Abstract:Background: Software Vulnerability (SV) assessment is increasingly adopted to address the ever-increasing volume and complexity of SVs. Data-driven approaches have been widely used to automate SV assessment tasks, particularly the prediction of the Common Vulnerability Scoring System (CVSS) metrics such as exploitability, impact, and severity. SV assessment suffers from the imbalanced distributions of the CVSS classes, but such data imbalance has been hardly understood and addressed in the literature. Aims: We conduct a large-scale study to quantify the impacts of data imbalance and mitigate the issue for SV assessment through the use of data augmentation. Method: We leverage nine data augmentation techniques to balance the class distributions of the CVSS metrics. We then compare the performance of SV assessment models with and without leveraging the augmented data.
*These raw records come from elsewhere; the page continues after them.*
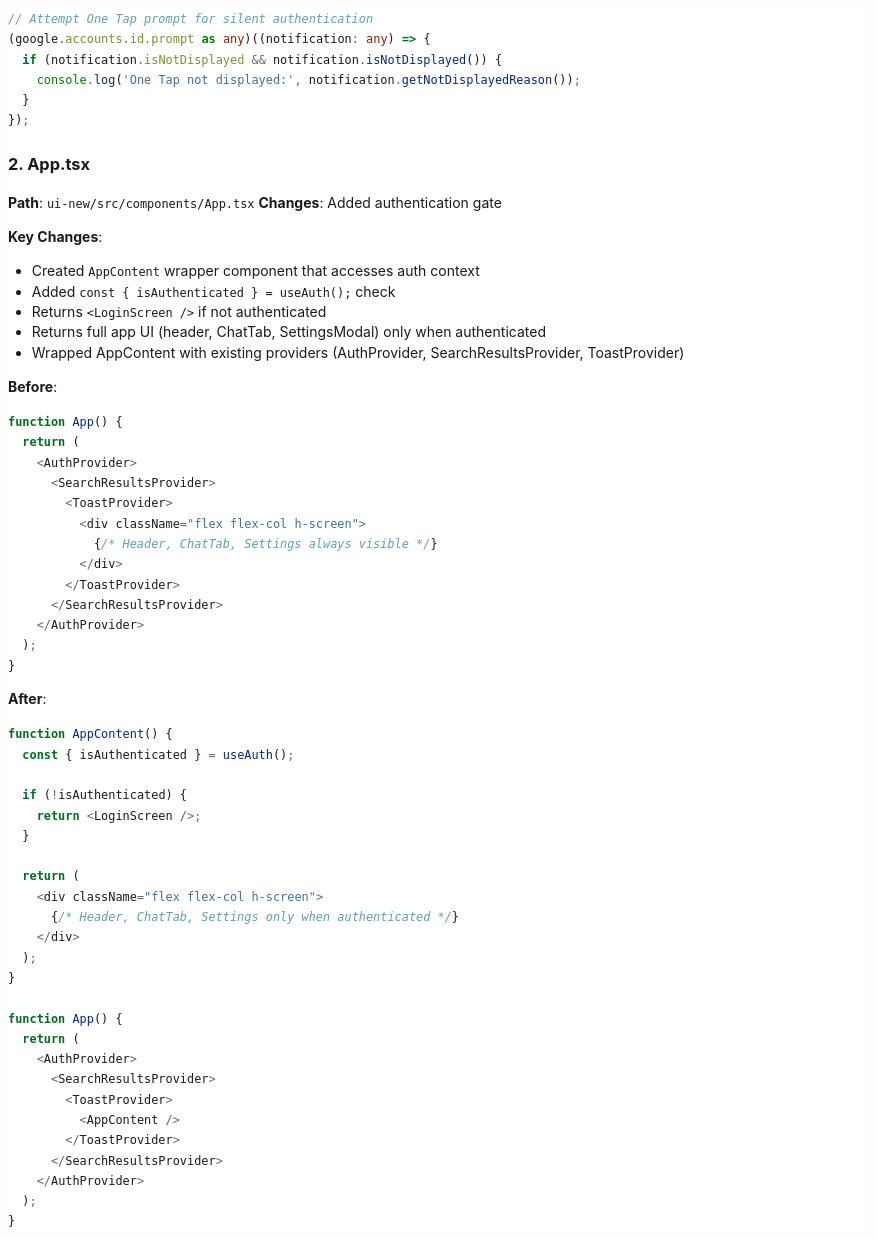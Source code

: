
 ```typescript
// Attempt One Tap prompt for silent authentication
(google.accounts.id.prompt as any)((notification: any) => {
  if (notification.isNotDisplayed && notification.isNotDisplayed()) {
    console.log('One Tap not displayed:', notification.getNotDisplayedReason());
  }
});
```

### 2. App.tsx
**Path**: `ui-new/src/components/App.tsx`
**Changes**: Added authentication gate

**Key Changes**:
- Created `AppContent` wrapper component that accesses auth context
- Added `const { isAuthenticated } = useAuth();` check
- Returns `<LoginScreen />` if not authenticated
- Returns full app UI (header, ChatTab, SettingsModal) only when authenticated
- Wrapped AppContent with existing providers (AuthProvider, SearchResultsProvider, ToastProvider)

**Before**:
```typescript
function App() {
  return (
    <AuthProvider>
      <SearchResultsProvider>
        <ToastProvider>
          <div className="flex flex-col h-screen">
            {/* Header, ChatTab, Settings always visible */}
          </div>
        </ToastProvider>
      </SearchResultsProvider>
    </AuthProvider>
  );
}
```

**After**:
```typescript
function AppContent() {
  const { isAuthenticated } = useAuth();
  
  if (!isAuthenticated) {
    return <LoginScreen />;
  }
  
  return (
    <div className="flex flex-col h-screen">
      {/* Header, ChatTab, Settings only when authenticated */}
    </div>
  );
}

function App() {
  return (
    <AuthProvider>
      <SearchResultsProvider>
        <ToastProvider>
          <AppContent />
        </ToastProvider>
      </SearchResultsProvider>
    </AuthProvider>
  );
}
```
Results: Through extensive experiments on 180k+ real-world SVs, we show that mitigating data imbalance can significantly improve the predictive performance of models for all the CVSS tasks, by up to 31.8% in Matthews Correlation Coefficient. We also discover that simple text augmentation like combining random text insertion, deletion, and replacement can outperform the baseline across the board. Conclusions: Our study provides the motivation and the first promising step toward tackling data imbalance for effective SV assessment.

What problem does this paper attempt to address?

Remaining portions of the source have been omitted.